The Rise of Multidisciplinary and Portfolio Careers

  • The Numbers Behind the Shift: While portfolio careers are difficult to track, the trend is clear. A 2024 European survey shows multiple job-holding rates are highest in Nordic countries (6–12%), and the European average is about 4%. Among young professionals (ages 18–34), 54% aspire to have a portfolio career at some point, reflecting a growing appetite for new ways of working.
  • What’s Driving Portfolio Work:
  • Financial Security in Uncertain Times: Relying on a single employer feels riskier than ever, so spreading income across different projects or roles makes professionals more resilient when the economy shifts.
  • Creative and Intellectual Freedom: More people are pushing back against being boxed into a single role. Instead, they’re exploring different industries, working across disciplines, and constantly developing new skills.
  • Greater Autonomy and Control: Instead of shaping life around work, professionals are designing careers that fit their lifestyles, values, and goals, giving themselves permission to pivot as they grow.
  • Portfolio Careers as a Strategic Response: For professionals from the global majority, the shift to portfolio work can be even more significant. Facing hiring bias, limited leadership opportunities, or feeling like corporate spaces don’t embrace their identities, many are building businesses, freelancing, and working across industries. It’s not just about flexibility—it’s about reclaiming agency and creating professional identities as diverse as their lived experiences.

A New Model of Belonging

Belonging Beyond One Employer or Industry: In the past, professional identity was anchored to a single employer, industry, or city. Today, belonging is more like a mosaic—assembled from multiple professional and cultural communities. 62% of professionals report feeling a stronger sense of belonging when engaged with diverse networks spanning freelance projects, startups, and community groups.

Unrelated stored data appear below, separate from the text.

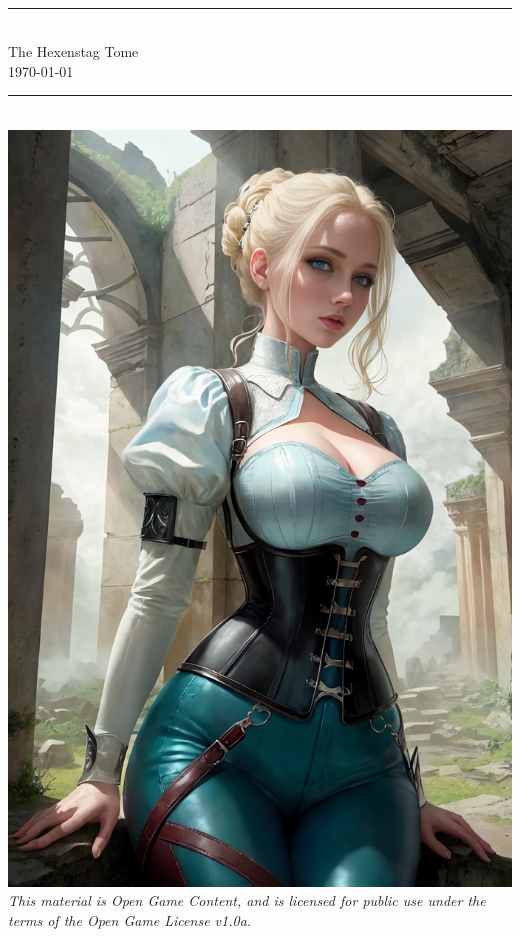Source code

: \documentclass[12pt,twoside,onecolumn,openany,final]{memoir}
\begin{document}

\thispagestyle{empty}
\begin{center}
\textsc{\Large}\\[0.25cm]
\rule{\linewidth}{0.5mm} \\[0.6cm]
\fontsize{30}{30} \selectfont The Hexenstag Tome\\[.30cm]
\fontsize{16}{18} \selectfont \normalsize{\today}\\
\rule{\linewidth}{0.5mm} \\[0.6cm]
\includegraphics[scale=.37]{cover-image.png} %
\vfill
\footnotesize{\textit{This material is Open Game Content, and is licensed for public use under the terms of the Open Game License v1.0a.}}\\
\end{center}
\end{document}
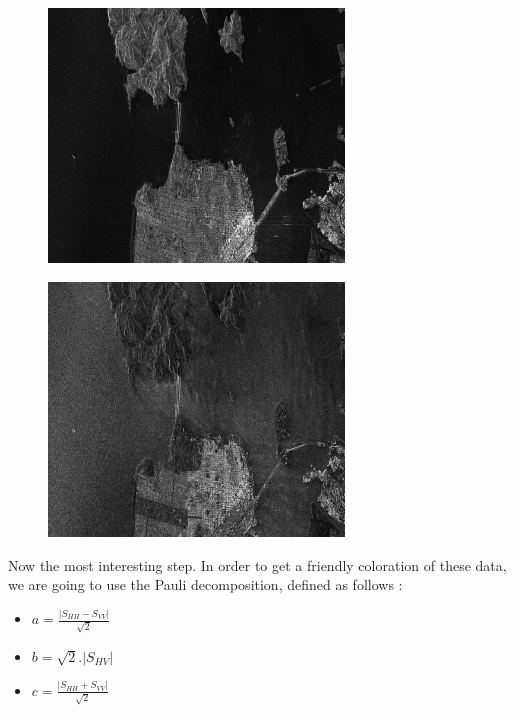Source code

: \begin{figure}[!h]
\center
\includegraphics[width=0.7\textwidth]{../Art/SARImages/RSAT2_HV_Frisco.png}
\label{fig:hvfrisco}
\end{figure}

\begin{figure}[!h]
\center
\includegraphics[width=0.7\textwidth]{../Art/SARImages/RSAT2_VV_Frisco.png}
\label{fig:vvfrisco}
\end{figure}

Now the most interesting step. In order to get a friendly coloration of these
data, we are going to use the Pauli decomposition, defined as follows :

\begin{itemize}
\item  $a=\frac{|S_{HH}-S_{VV}|}{\sqrt{2}}$ 
									  
\item  $b=\sqrt{2}.|S_{HV}|$ 
									  
\item  $c=\frac{|S_{HH}+S_{VV}|}{\sqrt{2}}$ 
\end{itemize}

Empowering Bicultural and Multicultural Professionals: For bicultural professionals navigating multiple identities, belonging no longer means squeezing into a predefined mold. It means creating a space that honors all parts of who they are—professionally and personally. This fluid sense of belonging is a radical act of self-definition.

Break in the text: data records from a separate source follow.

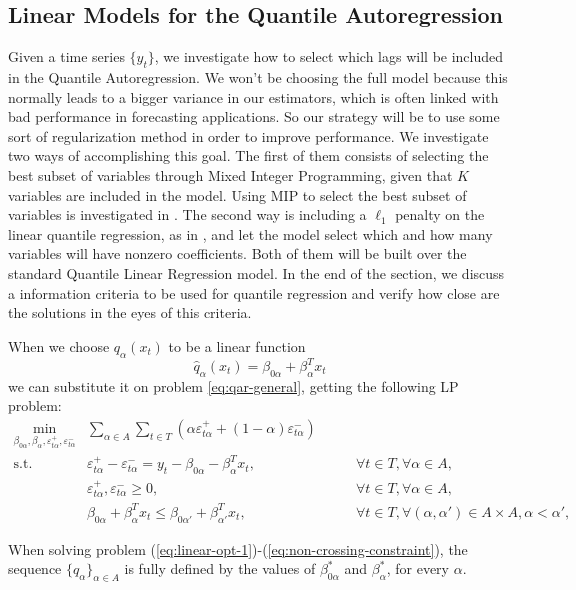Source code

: \subsection{Linear Models for the Quantile Autoregression}
\label{sec:linear-models}

Given a time series $\{y_t\}$, we investigate how to select which lags will be included in the Quantile Autoregression. We won't be choosing the full model because this normally leads to a bigger variance in our estimators, which is often linked with bad performance in forecasting applications. So our strategy will be to use some sort of regularization method in order to improve performance.
We investigate two ways of accomplishing this goal.
The first of them consists of selecting the best subset of variables through Mixed Integer Programming, given that $K$ variables are included in the model. Using MIP to select the best subset of variables is investigated in \cite{bertsimas2015best}. The second way is including a $\ell_1$ penalty on the linear quantile regression, as in \cite{kim2009ell_1}, and let the model select which and how many variables will have nonzero coefficients. 
Both of them will be built over the standard Quantile Linear Regression model. In the end of the section, we discuss a information criteria to be used for quantile regression and verify how close are the solutions in the eyes of this criteria.

When we choose $q_\alpha(x_t)$ to be a linear function
\begin{equation}
\hat{q}_\alpha(x_t) = \beta_{0\alpha} + \beta_\alpha^T x_t
\end{equation}
we can substitute it on problem \ref{eq:qar-general}, getting the following LP problem:
\begin{eqnarray}
\label{eq:non-crossing-quantiles1par}
\min_{\beta_{0\alpha},\beta_\alpha,\varepsilon_{t\alpha}^{+}, \varepsilon_{t\alpha}^{-}} &  \sum_{\alpha \in A} \sum_{t \in T}\left(\alpha \varepsilon_{t \alpha}^{+}+(1-\alpha)\varepsilon_{t \alpha}^{-}\right) & \label{eq:linear-opt-1} \\
\mbox{s.t. } & \varepsilon_{t \alpha}^{+}-\varepsilon_{t \alpha}^{-}=y_{t} - \beta_{0\alpha} - \beta_{\alpha}^T x_{t}, & \qquad\forall t \in T,\forall \alpha \in A,\\
& \varepsilon_{t\alpha}^+,\varepsilon_{t\alpha}^- \geq 0, & \qquad\forall t \in T,\forall \alpha \in A,\\ \label{eq:non-crossing-constraintpar}
& \beta_{0\alpha} + \beta_{\alpha}^T x_{t} \leq \beta_{0\alpha'} + \beta_{\alpha'}^T x_{t}, & \qquad \forall t \in T, \forall (\alpha, \alpha') \in A \times A,  \alpha < \alpha', 
\end{eqnarray}


When solving problem (\ref{eq:linear-opt-1})-(\ref{eq:non-crossing-constraint}), the sequence $\{ q_\alpha \}_{\alpha \in A}$ is fully defined by the values of $\beta^*_{0\alpha}$ and $\beta^*_\alpha$, for every $\alpha$.



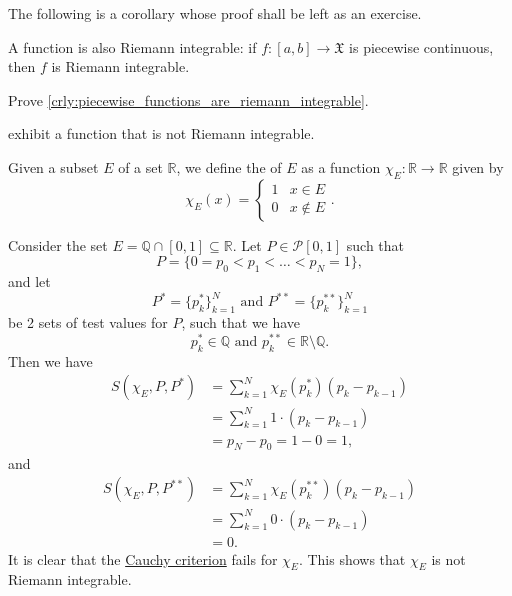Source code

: \documentclass[notoc,notitlepage]{tufte-book}
\begin{document}
The following is a corollary whose proof shall be left as an exercise.

\begin{crly}\label{crly:piecewise_functions_are_riemann_integrable}
  A  function is also Riemann
  integrable: if $f : [a, b] \to \mathfrak{X}$ is piecewise continuous, then $f$ 
  is Riemann integrable.
\end{crly}

\begin{ex}
  Prove \cref{crly:piecewise_functions_are_riemann_integrable}.
\end{ex}

 exhibit a function that is not Riemann integrable.

\begin{defn}\label{defn:characteristic_function}
  Given a subset $E$ of a set $\mathbb{R}$, we define the  of $E$ as a function $\chi_E : \mathbb{R} \to \mathbb{R}$ given by
  \begin{equation*}
    \chi_E(x) = \begin{cases}
      1 & x \in E \\
      0 & x \notin E
    \end{cases}.
  \end{equation*}
\end{defn}

\begin{eg}
  Consider the set $E = \mathbb{Q} \cap [0, 1] \subseteq \mathbb{R}$. Let $P \in
  \mathcal{P}[0, 1]$ such that
  \begin{equation*}
  P = \{ 0 = p_0 < p_1 < \hdots < p_N = 1 \},
  \end{equation*}
  and let
  \begin{equation*}
    P^* = \{ p_k^* \}_{k=1}^{N} \text{ and } P^{**} = \{ p_k^{**} \}_{k=1}^{N}
  \end{equation*}
  be 2 sets of test values for $P$, such that we have
  \begin{equation*}
    p_k^* \in \mathbb{Q} \text{ and } p_k^{**} \in \mathbb{R} \setminus
    \mathbb{Q}.
  \end{equation*}
  Then we have
  \begin{align*}
    S(\chi_E, P, P^*) &= \sum_{k=1}^{N} \chi_E(p_k^*)(p_k - p_{k-1}) \\
                      &= \sum_{k=1}^{N} 1 \cdot (p_k - p_{k-1}) \\
                      &= p_N - p_0 = 1 - 0 = 1,
  \end{align*}
  and
  \begin{align*}
    S(\chi_E, P, P^{**}) &= \sum_{k=1}^{N} \chi_E(p_k^{**})(p_k - p_{k-1}) \\
                       &= \sum_{k=1}^{N} 0 \cdot (p_k - p_{k-1}) \\
                       &= 0.
  \end{align*}
  It is clear that the
  \hyperref[thm:cauchy_criterion_of_riemann_integrability]{Cauchy criterion}
  fails for $\chi_E$. This shows that $\chi_E$ is not Riemann integrable.
\end{eg}
\end{document}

Redefining Success in the New Corporate Age: Success is no longer just about climbing a ladder or hitting salary benchmarks. It’s about how fully we can live our truths across every space we inhabit—work, culture, community. As Priya Parker, facilitator and strategic advisor, notes, “True belonging only happens when we present our authentic, imperfect selves to the world, and still feel accepted.”


Building a Purpose That Sustains

The old story—that work alone defines us and fulfills us—is breaking down. Like a tree with roots too shallow, careers that lack deeper grounding leave us vulnerable to storms. To thrive in today’s shifting landscape, we must cultivate a richer, more flexible sense of purpose. That means aligning work with our values, embracing authenticity even when it’s risky, weaving together multiple roles and identities, and redefining belonging beyond traditional boundaries.

Purpose isn’t a destination reached by a perfect job title; it’s a living ecosystem nourished by connection, creativity, and courage. As we step into this new era, the challenge—and opportunity—is to build lives where work is part of the story, not the whole story. Only then can we find the fulfillment that lasts.